### Markov Chain to predict the stock market, based on the post from Pranab Gosh "Customer Conersion Prediction with Markov Chain Classifier" (https://pkghosh.wordpress.com/2015/07/06/customer-conversion-prediction-with-markov-chain-classifier/) 
### -->  binary classification with two transition matrices (first ordered matrix), positive and negative

### 1) First-Order Transition Matrix

In [None]:
# insert image using python package
from IPython.display import Image
Image(filename="./first-order-matrix.png", width=400)

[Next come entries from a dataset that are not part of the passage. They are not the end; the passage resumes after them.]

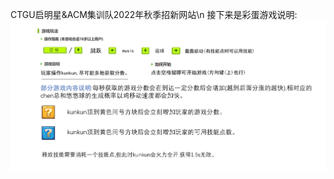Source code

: CTGU启明星&ACM集训队2022年秋季招新网站\n
接下来是彩蛋游戏说明:
![image](CTGU/recruit/web/assets/game/png/instractions.png)
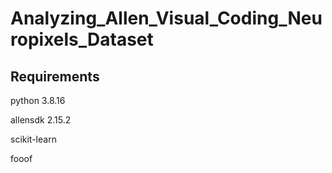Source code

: # Analyzing_Allen_Visual_Coding_Neuropixels_Dataset

## Requirements

python 3.8.16

allensdk 2.15.2

scikit-learn

fooof
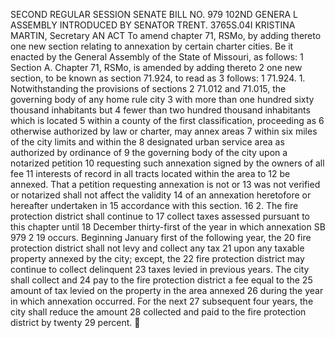 SECOND REGULAR SESSION
SENATE BILL NO. 979
102ND GENERA L ASSEMBLY
INTRODUCED BY SENATOR TRENT.
3765S.04I KRISTINA MARTIN, Secretary
AN ACT
To amend chapter 71, RSMo, by adding thereto one new section relating to annexation by certain
charter cities.
Be it enacted by the General Assembly of the State of Missouri, as follows:
1 Section A. Chapter 71, RSMo, is amended by adding thereto
2 one new section, to be known as section 71.924, to read as
3 follows:
1 71.924. 1. Notwithstanding the provisions of sections
2 71.012 and 71.015, the governing body of any home rule city
3 with more than one hundred sixty thousand inhabitants but
4 fewer than two hundred thousand inhabitants which is located
5 within a county of the first classification, proceeding as
6 otherwise authorized by law or charter, may annex areas
7 within six miles of the city limits and within the
8 designated urban service area as authorized by ordinance of
9 the governing body of the city upon a notarized petition
10 requesting such annexation signed by the owners of all fee
11 interests of record in all tracts located within the area to
12 be annexed. That a petition requesting annexation is not or
13 was not verified or notarized shall not affect the validity
14 of an annexation heretofore or hereafter undertaken in
15 accordance with this section.
16 2. The fire protection district shall continue to
17 collect taxes assessed pursuant to this chapter until
18 December thirty-first of the year in which annexation
SB 979 2
19 occurs. Beginning January first of the following year, the
20 fire protection district shall not levy and collect any tax
21 upon any taxable property annexed by the city; except, the
22 fire protection district may continue to collect delinquent
23 taxes levied in previous years. The city shall collect and
24 pay to the fire protection district a fee equal to the
25 amount of tax levied on the property in the area annexed
26 during the year in which annexation occurred. For the next
27 subsequent four years, the city shall reduce the amount
28 collected and paid to the fire protection district by twenty
29 percent.
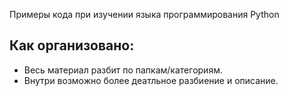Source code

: Примеры кода при изучении языка программирования Python

<h2>Как организовано:</h2>
<ul>
  <li>Весь материал разбит по папкам/категориям.</li>
  <li>Внутри возможно более деатльное разбиение и описание.</li>
</ol>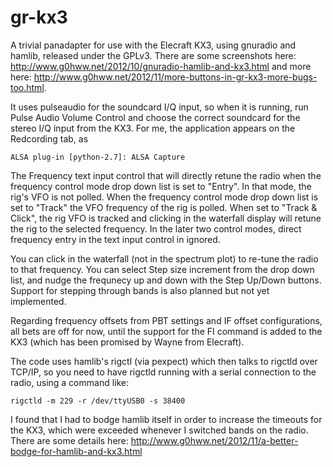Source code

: gr-kx3
======

A trivial panadapter for use with the Elecraft KX3, using gnuradio and hamlib, 
released under the GPLv3. There are some screenshots here: 
http://www.g0hww.net/2012/10/gnuradio-hamlib-and-kx3.html 
and more here: 
http://www.g0hww.net/2012/11/more-buttons-in-gr-kx3-more-bugs-too.html.

It uses pulseaudio for the soundcard I/Q input, so when it is running, run Pulse
Audio Volume Control and choose the correct soundcard for the stereo I/Q input from
the KX3. For me, the application appears on the Redcording tab, as 

	ALSA plug-in [python-2.7]: ALSA Capture

The Frequency text input control that will directly retune the radio when the
frequency control mode drop down list is set to "Entry". In that mode, the rig's VFO
is not polled.  When the frequency control mode drop down list is set to "Track" the VFO
frequency of the rig is polled. 
When set to "Track & Click", the rig VFO is tracked and clicking in the waterfall display
will retune the rig to the selected frequency. In the later two control modes, direct
frequency entry in the text input control in ignored.

You can click in the waterfall (not in the spectrum plot) to re-tune the radio 
to that frequency.  You can select Step size increment from the drop down
list, and nudge the frequnecy up and down with the Step Up/Down buttons.
Support for stepping through bands is also planned but not yet implemented.

Regarding frequency offsets from PBT settings and IF offset configurations, all
bets are off for now, until the support for the FI command is added to the
KX3 (which has been promised by Wayne from Elecraft).

The code uses hamlib's rigctl (via pexpect) which then talks to rigctld over
TCP/IP, so you need to have rigctld running with a serial connection to the
radio, using a command like:

	rigctld -m 229 -r /dev/ttyUSB0 -s 38400

I found that I had to bodge hamlib itself in order to increase the timeouts for
the KX3, which were exceeded whenever I switched bands on the radio.  There are
some details here: 
http://www.g0hww.net/2012/11/a-better-bodge-for-hamlib-and-kx3.html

### 2) Gataloging Patterns Using Market Data
#### &#x23f5; 10 years of S&P 500 index data represents only one sequence of many events leading to the last quoted price. Breaking data into may samples of sequences leading to different price patterns for model to learn richer and diverse patterns, I use the moving average to understand this

### 3) example
#### &#x23f5; 2012-10-18 to 2012-11-21 
1417.26 -> 1428.39 -> 1394.53 -> 1377.51 -> Next Day Volume Up
#### &#x23f5; 2016-08-12 to 2016-08-22
2184.05 -> 2190.15 -> 2178.15 -> 2182.22 -> 2187.02 -> Next Day Volume Up 
#### &#x23f5; 2014-04-04 to 2014-04-10
1865.09 -> 1854.04 -> Next Day Volume Down

### 4) if any similar price up and down has found compared to historical data in the current dataset, I consider that's a pattern
### 5) Binning Values into n(3) Buckets
In Pranab Ghosh's approach is to simplify each even within a sequence into a single feature. He split the value into 3 groups - Low, Medium, High. The precent difference between one day's price and the previous day's. Once we have collected all of them, binning them into three groups of equal frequency(number of appearance?) using InfoTheo package.
### 6) example
#### &#x23f5; closes, opens, highs, lows, we'll end up with a feature containing four letters: "MLHL" for example
#### &#x23f5; String all the feature events for the sequence and end up with something like this along with the observed outcome: "HMLL" -> "MHHL" -> "LLLH" -> "HMMM" -> Volume Up
### 7) Creating Two Markov Chains, One for Days with Volume Jumps, and another for Volume Drops

In [None]:
import matplotlib
import matplotlib.pyplot as plt
%matplotlib inline

import io, base64, os, json, re
import pandas as pd
import numpy as np
from pandas_datareader.data import DataReader
import datetime
from random import randint

### &#x23fa; Loading Data

In [None]:
# data extraction
start_date = "2012-12-01"
end_date = "2022-12-01"
symbol = "SPY"
data = DataReader(name=symbol, data_source="yahoo", start=start_date, end=end_date)
data = data[["Open", "High", "Low", "Adj Close", "Volume"]]

In [None]:
data.head()

In [None]:
# add return and range 
df = data.copy()
df["Returns"] = (df["Adj Close"] / df["Adj Close"].shift(1)) - 1 # because latter - previous will cause the last row has no one to divide with, so exclude that row
df["Range"] = (df["High"] / df["Low"]) - 1
df.dropna(inplace=True)
df.head()

In [None]:
# show all the columns, since Date is not listed as a column, so it should have been recongized as index, we need make it one of the attributes
df.columns

In [None]:
df.index

In [None]:
# reset index 
df.reset_index(inplace=True)

In [None]:
# convert Date columns into datetime type 
df["Date"]  = pd.to_datetime(df["Date"])

In [None]:
df.head()

In [None]:
# take random sets of sequential rows from the stock price with certain pattern
new_set = []
for row_set in range(0, 100000):
    if row_set%2000==0: print(row_set)
    row_quant = randint(10, 30)
    row_start = randint(0, len(df)-row_quant)
    market_subset = df.iloc[row_start:row_start+row_quant]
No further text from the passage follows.